Task description — In the listing, locate the line containing "- click events for expand/collapse", then quote it and all following lines exactly. Omit pictures.

########

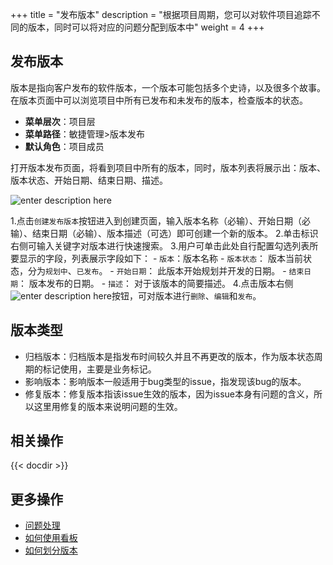 ﻿+++
title = "发布版本"
description = "根据项目周期，您可以对软件项目追踪不同的版本，同时可以将对应的问题分配到版本中"
weight = 4
+++

## 发布版本

版本是指向客户发布的软件版本，一个版本可能包括多个史诗，以及很多个故事。在版本页面中可以浏览项目中所有已发布和未发布的版本，检查版本的状态。

- **菜单层次**：项目层
- **菜单路径**：敏捷管理>版本发布
- **默认角色**：项目成员


打开版本发布页面，将看到项目中所有的版本，同时，版本列表将展示出：版本、版本状态、开始日期、结束日期、描述。

![enter description here](/docs/user-guide/agile/imge/image33.png)

1.点击`创建发布版本`按钮进入到创建页面，输入版本名称（必输）、开始日期（必输）、结束日期（必输）、版本描述（可选）即可创建一个新的版本。
2.单击标识右侧可输入关键字对版本进行快速搜索。
3.用户可单击此处自行配置勾选列表所要显示的字段，列表展示字段如下：
    - `版本`：版本名称
    - `版本状态`： 版本当前状态，分为`规划中`、`已发布`。
    - `开始日期`： 此版本开始规划并开发的日期。
    - `结束日期`： 版本发布的日期。
    - `描述`： 对于该版本的简要描述。
4.点击版本右侧![enter description here](/docs/user-guide/agile/imge/image1.png "image1")按钮，可对版本进行`删除`、`编辑`和`发布`。

## 版本类型

- 归档版本：归档版本是指发布时间较久并且不再更改的版本，作为版本状态周期的标记使用，主要是业务标记。
- 影响版本：影响版本一般适用于bug类型的issue，指发现该bug的版本。
- 修复版本：修复版本指该issue生效的版本，因为issue本身有问题的含义，所以这里用修复的版本来说明问题的生效。

## 相关操作

{{< docdir >}}


## 更多操作

- [问题处理](../issue/manage-issue)
- [如何使用看板](../sprint/use-kanban)
- [如何划分版本](../backlog/version)
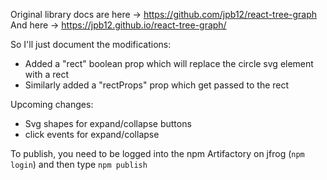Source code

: Original library docs are here -> https://github.com/jpb12/react-tree-graph
And here -> https://jpb12.github.io/react-tree-graph/

So I'll just document the modifications:
- Added a "rect" boolean prop which will replace the circle svg element with a rect
- Similarly added a "rectProps" prop which get passed to the rect

Upcoming changes:
- Svg shapes for expand/collapse buttons
- click events for expand/collapse

To publish, you need to be logged into the npm Artifactory on jfrog (`npm login`) and then type `npm publish`
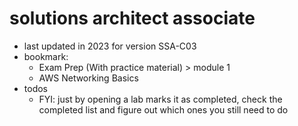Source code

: # solutions architect associate

- last updated in 2023 for version SSA-C03
- bookmark:
  - Exam Prep (With practice material) > module 1
  - AWS Networking Basics
- todos
  - FYI: just by opening a lab marks it as completed, check the completed list and figure out which ones you still need to do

########

The answer —
- click events for expand/collapse

To publish, you need to be logged into the npm Artifactory on jfrog (`npm login`) and then type `npm publish`
Source code

: # solutions architect associate

- last updated in 2023 for version SSA-C03
- bookmark:
  - Exam Prep (With practice material) > module 1
  - AWS Networking Basics
- todos
  - FYI: just by opening a lab marks it as completed, check the completed list and figure out which ones you still need to do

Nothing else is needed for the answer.